AIM OF THE EXERCISE =>
Working from the records below, repeat exactly the lines starting at the line that contains "<= > >= instanceof in" and ending at the line that contains "当运算符在操作数之前，称为前", inclusive.

::::

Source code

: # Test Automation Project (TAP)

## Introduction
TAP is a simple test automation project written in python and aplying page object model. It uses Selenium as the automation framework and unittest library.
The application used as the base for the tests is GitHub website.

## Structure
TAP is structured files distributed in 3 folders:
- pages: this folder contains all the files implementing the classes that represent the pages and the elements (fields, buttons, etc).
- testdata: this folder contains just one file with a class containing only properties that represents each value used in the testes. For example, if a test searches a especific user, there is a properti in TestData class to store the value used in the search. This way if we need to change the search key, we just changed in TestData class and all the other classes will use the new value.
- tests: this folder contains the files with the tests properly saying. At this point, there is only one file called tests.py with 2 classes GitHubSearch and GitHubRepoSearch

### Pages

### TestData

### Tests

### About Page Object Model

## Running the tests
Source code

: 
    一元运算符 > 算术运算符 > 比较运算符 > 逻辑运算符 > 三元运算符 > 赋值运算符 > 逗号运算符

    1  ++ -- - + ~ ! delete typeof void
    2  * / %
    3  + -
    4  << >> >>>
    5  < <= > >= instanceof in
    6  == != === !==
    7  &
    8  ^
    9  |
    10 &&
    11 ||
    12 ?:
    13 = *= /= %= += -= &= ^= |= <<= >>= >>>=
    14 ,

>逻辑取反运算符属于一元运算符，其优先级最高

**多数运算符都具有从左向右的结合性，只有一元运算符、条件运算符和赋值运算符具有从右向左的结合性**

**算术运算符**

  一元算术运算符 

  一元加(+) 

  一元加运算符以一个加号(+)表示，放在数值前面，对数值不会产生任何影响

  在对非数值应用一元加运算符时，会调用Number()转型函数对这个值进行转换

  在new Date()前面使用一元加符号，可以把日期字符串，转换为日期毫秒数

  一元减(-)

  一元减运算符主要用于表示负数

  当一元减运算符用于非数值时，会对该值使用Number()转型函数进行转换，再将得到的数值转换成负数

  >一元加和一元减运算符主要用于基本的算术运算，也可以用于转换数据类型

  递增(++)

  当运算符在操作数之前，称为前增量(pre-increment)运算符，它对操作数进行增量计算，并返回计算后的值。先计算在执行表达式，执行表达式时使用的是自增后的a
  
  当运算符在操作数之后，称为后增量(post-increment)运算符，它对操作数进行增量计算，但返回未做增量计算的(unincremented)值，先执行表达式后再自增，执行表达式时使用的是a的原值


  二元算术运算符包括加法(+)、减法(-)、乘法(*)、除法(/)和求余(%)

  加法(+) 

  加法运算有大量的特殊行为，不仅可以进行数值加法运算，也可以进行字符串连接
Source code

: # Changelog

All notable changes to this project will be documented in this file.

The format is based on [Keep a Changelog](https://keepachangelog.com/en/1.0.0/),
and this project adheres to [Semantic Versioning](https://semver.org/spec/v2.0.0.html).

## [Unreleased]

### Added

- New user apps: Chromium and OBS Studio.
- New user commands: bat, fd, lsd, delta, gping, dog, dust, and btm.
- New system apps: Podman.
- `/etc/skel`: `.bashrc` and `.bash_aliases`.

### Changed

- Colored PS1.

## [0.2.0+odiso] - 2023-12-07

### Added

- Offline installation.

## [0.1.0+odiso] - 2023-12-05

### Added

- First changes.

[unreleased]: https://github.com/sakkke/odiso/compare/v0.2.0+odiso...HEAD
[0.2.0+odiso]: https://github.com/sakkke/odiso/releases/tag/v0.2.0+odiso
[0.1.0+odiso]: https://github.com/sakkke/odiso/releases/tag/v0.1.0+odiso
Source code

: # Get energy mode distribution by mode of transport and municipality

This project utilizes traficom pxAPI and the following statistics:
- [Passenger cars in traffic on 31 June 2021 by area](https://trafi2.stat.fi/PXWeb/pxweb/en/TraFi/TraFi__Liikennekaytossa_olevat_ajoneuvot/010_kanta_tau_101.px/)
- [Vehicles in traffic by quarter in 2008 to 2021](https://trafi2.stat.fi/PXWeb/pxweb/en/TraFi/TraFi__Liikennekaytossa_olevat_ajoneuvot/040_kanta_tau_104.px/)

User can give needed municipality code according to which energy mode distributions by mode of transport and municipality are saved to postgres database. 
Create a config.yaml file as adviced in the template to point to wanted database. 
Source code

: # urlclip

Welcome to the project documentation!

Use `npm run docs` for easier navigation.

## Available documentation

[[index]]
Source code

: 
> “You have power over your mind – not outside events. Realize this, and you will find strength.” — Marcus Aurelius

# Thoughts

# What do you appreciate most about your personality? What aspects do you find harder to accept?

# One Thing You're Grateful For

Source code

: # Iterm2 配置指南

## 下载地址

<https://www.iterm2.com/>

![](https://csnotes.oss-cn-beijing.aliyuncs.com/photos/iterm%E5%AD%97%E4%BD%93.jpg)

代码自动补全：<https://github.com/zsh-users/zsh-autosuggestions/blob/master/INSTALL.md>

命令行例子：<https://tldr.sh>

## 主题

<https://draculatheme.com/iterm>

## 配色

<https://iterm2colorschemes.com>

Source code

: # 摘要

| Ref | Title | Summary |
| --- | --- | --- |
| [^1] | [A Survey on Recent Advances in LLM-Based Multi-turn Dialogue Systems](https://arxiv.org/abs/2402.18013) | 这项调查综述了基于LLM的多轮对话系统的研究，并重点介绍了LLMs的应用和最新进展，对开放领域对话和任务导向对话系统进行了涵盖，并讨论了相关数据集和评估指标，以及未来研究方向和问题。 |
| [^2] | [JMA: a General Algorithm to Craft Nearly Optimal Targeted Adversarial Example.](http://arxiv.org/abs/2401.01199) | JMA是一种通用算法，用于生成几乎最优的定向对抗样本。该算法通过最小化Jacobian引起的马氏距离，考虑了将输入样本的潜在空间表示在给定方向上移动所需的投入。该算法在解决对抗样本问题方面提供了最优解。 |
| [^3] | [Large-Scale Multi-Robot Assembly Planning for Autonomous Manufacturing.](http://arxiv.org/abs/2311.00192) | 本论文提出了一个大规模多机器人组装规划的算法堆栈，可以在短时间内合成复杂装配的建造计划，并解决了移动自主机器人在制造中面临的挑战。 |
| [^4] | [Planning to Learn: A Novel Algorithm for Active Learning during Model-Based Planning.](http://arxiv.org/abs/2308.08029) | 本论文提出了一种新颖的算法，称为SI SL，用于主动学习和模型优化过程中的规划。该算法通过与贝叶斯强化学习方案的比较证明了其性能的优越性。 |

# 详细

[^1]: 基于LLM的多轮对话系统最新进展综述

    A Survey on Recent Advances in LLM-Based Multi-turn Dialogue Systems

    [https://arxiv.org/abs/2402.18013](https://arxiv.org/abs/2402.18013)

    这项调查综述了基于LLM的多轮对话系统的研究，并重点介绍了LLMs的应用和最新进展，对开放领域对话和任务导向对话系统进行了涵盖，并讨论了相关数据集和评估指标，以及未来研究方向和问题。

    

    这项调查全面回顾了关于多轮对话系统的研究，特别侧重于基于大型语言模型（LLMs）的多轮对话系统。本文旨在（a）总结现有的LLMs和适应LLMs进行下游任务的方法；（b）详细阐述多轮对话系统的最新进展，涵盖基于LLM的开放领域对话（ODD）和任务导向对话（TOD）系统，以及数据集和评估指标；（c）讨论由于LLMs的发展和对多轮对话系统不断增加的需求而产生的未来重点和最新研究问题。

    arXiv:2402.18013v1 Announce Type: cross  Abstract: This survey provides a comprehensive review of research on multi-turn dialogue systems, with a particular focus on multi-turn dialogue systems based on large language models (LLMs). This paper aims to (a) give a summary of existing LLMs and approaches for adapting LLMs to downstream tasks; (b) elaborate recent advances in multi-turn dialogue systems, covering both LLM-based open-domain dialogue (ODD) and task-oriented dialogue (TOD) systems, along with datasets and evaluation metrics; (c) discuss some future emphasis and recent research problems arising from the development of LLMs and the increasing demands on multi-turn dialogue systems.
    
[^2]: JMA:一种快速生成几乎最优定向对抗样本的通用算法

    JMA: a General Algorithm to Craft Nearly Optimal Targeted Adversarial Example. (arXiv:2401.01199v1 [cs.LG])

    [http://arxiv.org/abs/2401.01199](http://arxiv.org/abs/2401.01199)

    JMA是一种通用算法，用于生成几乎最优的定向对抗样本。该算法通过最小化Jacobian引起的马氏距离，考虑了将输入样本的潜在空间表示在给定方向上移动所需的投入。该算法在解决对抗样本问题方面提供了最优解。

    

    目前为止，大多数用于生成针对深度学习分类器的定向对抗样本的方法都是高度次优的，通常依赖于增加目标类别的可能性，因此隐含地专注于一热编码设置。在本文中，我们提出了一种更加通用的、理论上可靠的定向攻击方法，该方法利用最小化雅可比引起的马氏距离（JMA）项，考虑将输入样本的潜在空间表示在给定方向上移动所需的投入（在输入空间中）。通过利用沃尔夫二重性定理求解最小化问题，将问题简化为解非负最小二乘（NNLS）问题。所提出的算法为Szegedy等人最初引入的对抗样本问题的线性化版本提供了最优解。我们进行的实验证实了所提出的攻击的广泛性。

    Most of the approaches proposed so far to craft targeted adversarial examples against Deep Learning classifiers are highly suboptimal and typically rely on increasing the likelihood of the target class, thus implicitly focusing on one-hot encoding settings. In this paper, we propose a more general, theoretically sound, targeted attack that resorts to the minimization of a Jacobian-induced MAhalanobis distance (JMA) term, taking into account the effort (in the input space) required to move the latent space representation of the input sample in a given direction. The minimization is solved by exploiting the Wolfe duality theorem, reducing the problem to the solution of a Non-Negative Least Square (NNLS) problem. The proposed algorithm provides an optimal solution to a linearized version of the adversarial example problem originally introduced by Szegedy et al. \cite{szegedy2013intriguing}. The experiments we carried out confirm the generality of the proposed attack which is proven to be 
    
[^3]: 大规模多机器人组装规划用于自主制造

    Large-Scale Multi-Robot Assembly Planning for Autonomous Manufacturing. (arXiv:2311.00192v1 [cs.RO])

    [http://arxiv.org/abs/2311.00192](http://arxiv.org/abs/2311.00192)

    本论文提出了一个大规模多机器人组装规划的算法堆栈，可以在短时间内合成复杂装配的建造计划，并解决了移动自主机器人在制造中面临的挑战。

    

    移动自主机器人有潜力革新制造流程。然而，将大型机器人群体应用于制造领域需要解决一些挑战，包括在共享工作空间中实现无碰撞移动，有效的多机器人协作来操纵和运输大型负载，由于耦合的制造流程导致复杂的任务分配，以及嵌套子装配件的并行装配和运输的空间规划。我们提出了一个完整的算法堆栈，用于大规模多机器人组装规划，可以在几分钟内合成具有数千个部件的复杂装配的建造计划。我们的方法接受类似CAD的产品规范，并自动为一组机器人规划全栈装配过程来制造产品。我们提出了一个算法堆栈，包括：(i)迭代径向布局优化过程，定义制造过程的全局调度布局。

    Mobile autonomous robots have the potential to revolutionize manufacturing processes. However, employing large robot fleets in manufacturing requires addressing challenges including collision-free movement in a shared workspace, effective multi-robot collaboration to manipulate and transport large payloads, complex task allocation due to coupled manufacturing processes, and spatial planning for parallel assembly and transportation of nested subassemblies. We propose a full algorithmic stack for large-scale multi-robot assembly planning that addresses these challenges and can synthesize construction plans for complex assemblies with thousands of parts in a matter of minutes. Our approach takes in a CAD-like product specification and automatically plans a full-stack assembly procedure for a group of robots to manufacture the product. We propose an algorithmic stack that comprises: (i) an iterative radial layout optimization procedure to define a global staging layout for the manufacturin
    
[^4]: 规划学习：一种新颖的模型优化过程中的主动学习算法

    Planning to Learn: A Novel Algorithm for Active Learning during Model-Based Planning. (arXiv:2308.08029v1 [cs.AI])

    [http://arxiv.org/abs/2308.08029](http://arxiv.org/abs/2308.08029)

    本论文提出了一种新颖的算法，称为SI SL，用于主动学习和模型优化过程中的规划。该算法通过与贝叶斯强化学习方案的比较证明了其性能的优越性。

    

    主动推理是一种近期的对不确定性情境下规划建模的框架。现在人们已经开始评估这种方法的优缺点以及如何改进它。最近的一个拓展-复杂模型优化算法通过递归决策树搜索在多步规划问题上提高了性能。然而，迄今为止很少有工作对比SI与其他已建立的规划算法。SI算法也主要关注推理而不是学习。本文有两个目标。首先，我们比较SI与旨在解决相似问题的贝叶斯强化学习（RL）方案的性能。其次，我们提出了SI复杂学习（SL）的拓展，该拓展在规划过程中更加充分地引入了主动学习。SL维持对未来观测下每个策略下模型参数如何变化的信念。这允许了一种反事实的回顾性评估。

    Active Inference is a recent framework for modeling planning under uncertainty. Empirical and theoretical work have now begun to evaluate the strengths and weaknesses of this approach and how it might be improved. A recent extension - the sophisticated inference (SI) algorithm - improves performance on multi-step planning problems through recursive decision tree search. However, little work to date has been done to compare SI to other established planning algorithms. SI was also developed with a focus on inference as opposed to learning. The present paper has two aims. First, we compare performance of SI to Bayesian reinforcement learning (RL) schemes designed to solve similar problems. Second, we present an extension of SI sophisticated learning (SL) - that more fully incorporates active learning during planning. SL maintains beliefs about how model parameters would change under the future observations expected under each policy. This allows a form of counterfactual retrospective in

::::

ANSWER FOR THE TASK =>
    5  < <= > >= instanceof in
    6  == != === !==
    7  &
    8  ^
    9  |
    10 &&
    11 ||
    12 ?:
    13 = *= /= %= += -= &= ^= |= <<= >>= >>>=
    14 ,

>逻辑取反运算符属于一元运算符，其优先级最高

**多数运算符都具有从左向右的结合性，只有一元运算符、条件运算符和赋值运算符具有从右向左的结合性**

**算术运算符**

  一元算术运算符 

  一元加(+) 

  一元加运算符以一个加号(+)表示，放在数值前面，对数值不会产生任何影响

  在对非数值应用一元加运算符时，会调用Number()转型函数对这个值进行转换

  在new Date()前面使用一元加符号，可以把日期字符串，转换为日期毫秒数

  一元减(-)

  一元减运算符主要用于表示负数

  当一元减运算符用于非数值时，会对该值使用Number()转型函数进行转换，再将得到的数值转换成负数

  >一元加和一元减运算符主要用于基本的算术运算，也可以用于转换数据类型

  递增(++)

  当运算符在操作数之前，称为前增量(pre-increment)运算符，它对操作数进行增量计算，并返回计算后的值。先计算在执行表达式，执行表达式时使用的是自增后的a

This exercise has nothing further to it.